Task objective
Could you please repeat all of the entries exactly as written?

[Saved entries]

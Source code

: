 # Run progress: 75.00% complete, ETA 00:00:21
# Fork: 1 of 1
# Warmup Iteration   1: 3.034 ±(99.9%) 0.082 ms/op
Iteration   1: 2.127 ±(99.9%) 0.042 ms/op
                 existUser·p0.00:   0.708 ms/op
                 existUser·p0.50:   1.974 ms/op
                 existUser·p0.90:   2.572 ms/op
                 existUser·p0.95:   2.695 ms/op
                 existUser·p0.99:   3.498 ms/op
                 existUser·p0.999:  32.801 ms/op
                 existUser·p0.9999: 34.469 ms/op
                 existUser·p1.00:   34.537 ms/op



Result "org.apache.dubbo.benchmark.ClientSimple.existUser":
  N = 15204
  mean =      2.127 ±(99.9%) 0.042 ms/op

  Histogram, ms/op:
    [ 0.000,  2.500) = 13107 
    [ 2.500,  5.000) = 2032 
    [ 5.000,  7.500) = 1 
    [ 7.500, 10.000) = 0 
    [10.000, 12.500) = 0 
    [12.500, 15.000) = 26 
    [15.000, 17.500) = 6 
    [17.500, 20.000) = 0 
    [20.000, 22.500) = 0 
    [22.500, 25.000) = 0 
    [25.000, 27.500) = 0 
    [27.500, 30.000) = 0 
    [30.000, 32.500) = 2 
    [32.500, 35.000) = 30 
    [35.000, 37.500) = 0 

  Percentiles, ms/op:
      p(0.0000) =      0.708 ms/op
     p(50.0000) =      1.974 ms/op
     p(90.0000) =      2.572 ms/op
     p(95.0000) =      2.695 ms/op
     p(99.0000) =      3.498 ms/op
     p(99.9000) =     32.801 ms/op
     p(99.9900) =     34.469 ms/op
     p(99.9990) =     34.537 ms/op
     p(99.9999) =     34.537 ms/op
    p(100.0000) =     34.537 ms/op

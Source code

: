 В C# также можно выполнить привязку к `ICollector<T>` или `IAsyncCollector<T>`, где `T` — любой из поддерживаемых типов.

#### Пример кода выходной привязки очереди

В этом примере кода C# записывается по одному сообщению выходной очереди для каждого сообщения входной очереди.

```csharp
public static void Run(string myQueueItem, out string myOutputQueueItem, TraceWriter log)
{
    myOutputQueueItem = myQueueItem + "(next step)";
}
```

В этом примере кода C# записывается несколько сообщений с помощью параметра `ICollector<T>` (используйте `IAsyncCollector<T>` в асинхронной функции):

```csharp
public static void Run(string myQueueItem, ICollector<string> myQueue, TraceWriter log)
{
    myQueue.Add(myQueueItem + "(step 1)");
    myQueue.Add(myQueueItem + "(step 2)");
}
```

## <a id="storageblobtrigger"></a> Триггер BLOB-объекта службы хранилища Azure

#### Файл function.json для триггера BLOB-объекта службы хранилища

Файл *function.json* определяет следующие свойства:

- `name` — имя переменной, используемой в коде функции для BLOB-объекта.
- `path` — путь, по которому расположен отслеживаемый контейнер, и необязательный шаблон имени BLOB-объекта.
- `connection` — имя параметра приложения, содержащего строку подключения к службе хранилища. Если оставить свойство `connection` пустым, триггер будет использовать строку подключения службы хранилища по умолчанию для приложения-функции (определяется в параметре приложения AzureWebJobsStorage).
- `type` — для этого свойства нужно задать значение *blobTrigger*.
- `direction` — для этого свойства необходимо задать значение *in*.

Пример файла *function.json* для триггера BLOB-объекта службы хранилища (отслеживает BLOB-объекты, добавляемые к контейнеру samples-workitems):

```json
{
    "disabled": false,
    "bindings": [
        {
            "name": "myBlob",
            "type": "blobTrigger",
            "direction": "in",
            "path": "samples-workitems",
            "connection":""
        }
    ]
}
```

Response to this exercise
Source code

: # Run progress: 75.00% complete, ETA 00:00:21
# Fork: 1 of 1
# Warmup Iteration   1: 3.034 ±(99.9%) 0.082 ms/op
Iteration   1: 2.127 ±(99.9%) 0.042 ms/op
                 existUser·p0.00:   0.708 ms/op
                 existUser·p0.50:   1.974 ms/op
                 existUser·p0.90:   2.572 ms/op
                 existUser·p0.95:   2.695 ms/op
                 existUser·p0.99:   3.498 ms/op
                 existUser·p0.999:  32.801 ms/op
                 existUser·p0.9999: 34.469 ms/op
                 existUser·p1.00:   34.537 ms/op



Result "org.apache.dubbo.benchmark.ClientSimple.existUser":
  N = 15204
  mean =      2.127 ±(99.9%) 0.042 ms/op

  Histogram, ms/op:
    [ 0.000,  2.500) = 13107 
    [ 2.500,  5.000) = 2032 
    [ 5.000,  7.500) = 1 
    [ 7.500, 10.000) = 0 
    [10.000, 12.500) = 0 
    [12.500, 15.000) = 26 
    [15.000, 17.500) = 6 
    [17.500, 20.000) = 0 
    [20.000, 22.500) = 0 
    [22.500, 25.000) = 0 
    [25.000, 27.500) = 0 
    [27.500, 30.000) = 0 
    [30.000, 32.500) = 2 
    [32.500, 35.000) = 30 
    [35.000, 37.500) = 0 

  Percentiles, ms/op:
      p(0.0000) =      0.708 ms/op
     p(50.0000) =      1.974 ms/op
     p(90.0000) =      2.572 ms/op
     p(95.0000) =      2.695 ms/op
     p(99.0000) =      3.498 ms/op
     p(99.9000) =     32.801 ms/op
     p(99.9900) =     34.469 ms/op
     p(99.9990) =     34.537 ms/op
     p(99.9999) =     34.537 ms/op
    p(100.0000) =     34.537 ms/op

Source code

: В C# также можно выполнить привязку к `ICollector<T>` или `IAsyncCollector<T>`, где `T` — любой из поддерживаемых типов.

#### Пример кода выходной привязки очереди

В этом примере кода C# записывается по одному сообщению выходной очереди для каждого сообщения входной очереди.

```csharp
public static void Run(string myQueueItem, out string myOutputQueueItem, TraceWriter log)
{
    myOutputQueueItem = myQueueItem + "(next step)";
}
```

В этом примере кода C# записывается несколько сообщений с помощью параметра `ICollector<T>` (используйте `IAsyncCollector<T>` в асинхронной функции):

```csharp
public static void Run(string myQueueItem, ICollector<string> myQueue, TraceWriter log)
{
    myQueue.Add(myQueueItem + "(step 1)");
    myQueue.Add(myQueueItem + "(step 2)");
}
```

## <a id="storageblobtrigger"></a> Триггер BLOB-объекта службы хранилища Azure

#### Файл function.json для триггера BLOB-объекта службы хранилища

Файл *function.json* определяет следующие свойства:

- `name` — имя переменной, используемой в коде функции для BLOB-объекта.
- `path` — путь, по которому расположен отслеживаемый контейнер, и необязательный шаблон имени BLOB-объекта.
- `connection` — имя параметра приложения, содержащего строку подключения к службе хранилища. Если оставить свойство `connection` пустым, триггер будет использовать строку подключения службы хранилища по умолчанию для приложения-функции (определяется в параметре приложения AzureWebJobsStorage).
- `type` — для этого свойства нужно задать значение *blobTrigger*.
- `direction` — для этого свойства необходимо задать значение *in*.

Пример файла *function.json* для триггера BLOB-объекта службы хранилища (отслеживает BLOB-объекты, добавляемые к контейнеру samples-workitems):

```json
{
    "disabled": false,
    "bindings": [
        {
            "name": "myBlob",
            "type": "blobTrigger",
            "direction": "in",
            "path": "samples-workitems",
            "connection":""
        }
    ]
}
```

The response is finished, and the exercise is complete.